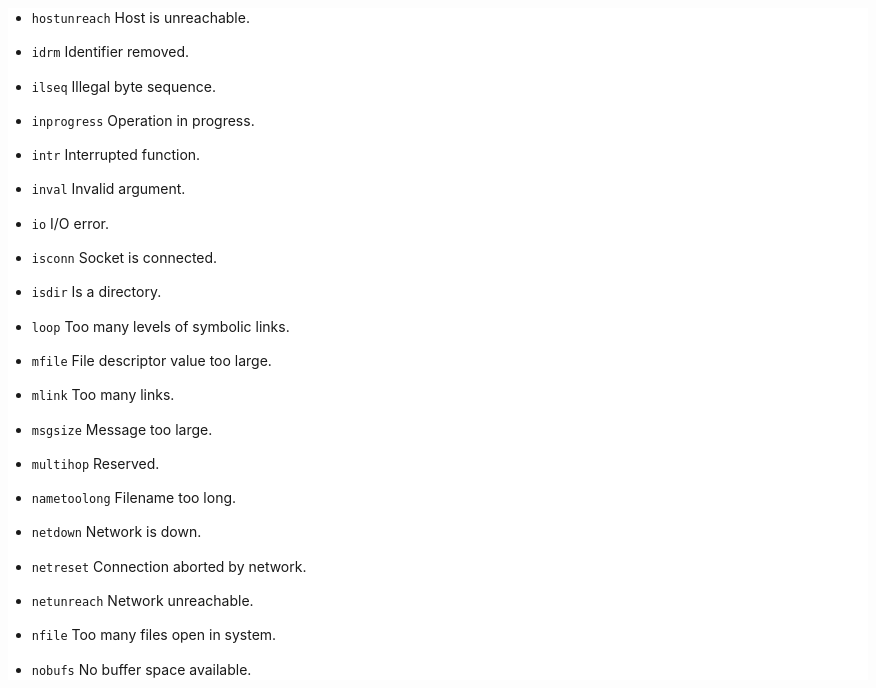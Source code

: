 - <a href="#errno.hostunreach" name="errno.hostunreach"></a> `hostunreach`
Host is unreachable.

- <a href="#errno.idrm" name="errno.idrm"></a> `idrm`
Identifier removed.

- <a href="#errno.ilseq" name="errno.ilseq"></a> `ilseq`
Illegal byte sequence.

- <a href="#errno.inprogress" name="errno.inprogress"></a> `inprogress`
Operation in progress.

- <a href="#errno.intr" name="errno.intr"></a> `intr`
Interrupted function.

- <a href="#errno.inval" name="errno.inval"></a> `inval`
Invalid argument.

- <a href="#errno.io" name="errno.io"></a> `io`
I/O error.

- <a href="#errno.isconn" name="errno.isconn"></a> `isconn`
Socket is connected.

- <a href="#errno.isdir" name="errno.isdir"></a> `isdir`
Is a directory.

- <a href="#errno.loop" name="errno.loop"></a> `loop`
Too many levels of symbolic links.

- <a href="#errno.mfile" name="errno.mfile"></a> `mfile`
File descriptor value too large.

- <a href="#errno.mlink" name="errno.mlink"></a> `mlink`
Too many links.

- <a href="#errno.msgsize" name="errno.msgsize"></a> `msgsize`
Message too large.

- <a href="#errno.multihop" name="errno.multihop"></a> `multihop`
Reserved.

- <a href="#errno.nametoolong" name="errno.nametoolong"></a> `nametoolong`
Filename too long.

- <a href="#errno.netdown" name="errno.netdown"></a> `netdown`
Network is down.

- <a href="#errno.netreset" name="errno.netreset"></a> `netreset`
Connection aborted by network.

- <a href="#errno.netunreach" name="errno.netunreach"></a> `netunreach`
Network unreachable.

- <a href="#errno.nfile" name="errno.nfile"></a> `nfile`
Too many files open in system.

- <a href="#errno.nobufs" name="errno.nobufs"></a> `nobufs`
No buffer space available.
+++++
[TASK]
Type the lines above out again exactly as they appear, skipping every picture.

[EXERCISE RESPONSE]
Source code

: - <a href="#errno.hostunreach" name="errno.hostunreach"></a> `hostunreach`
Host is unreachable.

- <a href="#errno.idrm" name="errno.idrm"></a> `idrm`
Identifier removed.

- <a href="#errno.ilseq" name="errno.ilseq"></a> `ilseq`
Illegal byte sequence.

- <a href="#errno.inprogress" name="errno.inprogress"></a> `inprogress`
Operation in progress.

- <a href="#errno.intr" name="errno.intr"></a> `intr`
Interrupted function.

- <a href="#errno.inval" name="errno.inval"></a> `inval`
Invalid argument.

- <a href="#errno.io" name="errno.io"></a> `io`
I/O error.

- <a href="#errno.isconn" name="errno.isconn"></a> `isconn`
Socket is connected.

- <a href="#errno.isdir" name="errno.isdir"></a> `isdir`
Is a directory.

- <a href="#errno.loop" name="errno.loop"></a> `loop`
Too many levels of symbolic links.

- <a href="#errno.mfile" name="errno.mfile"></a> `mfile`
File descriptor value too large.

- <a href="#errno.mlink" name="errno.mlink"></a> `mlink`
Too many links.

- <a href="#errno.msgsize" name="errno.msgsize"></a> `msgsize`
Message too large.

- <a href="#errno.multihop" name="errno.multihop"></a> `multihop`
Reserved.

- <a href="#errno.nametoolong" name="errno.nametoolong"></a> `nametoolong`
Filename too long.

- <a href="#errno.netdown" name="errno.netdown"></a> `netdown`
Network is down.

- <a href="#errno.netreset" name="errno.netreset"></a> `netreset`
Connection aborted by network.

- <a href="#errno.netunreach" name="errno.netunreach"></a> `netunreach`
Network unreachable.

- <a href="#errno.nfile" name="errno.nfile"></a> `nfile`
Too many files open in system.

- <a href="#errno.nobufs" name="errno.nobufs"></a> `nobufs`
No buffer space available.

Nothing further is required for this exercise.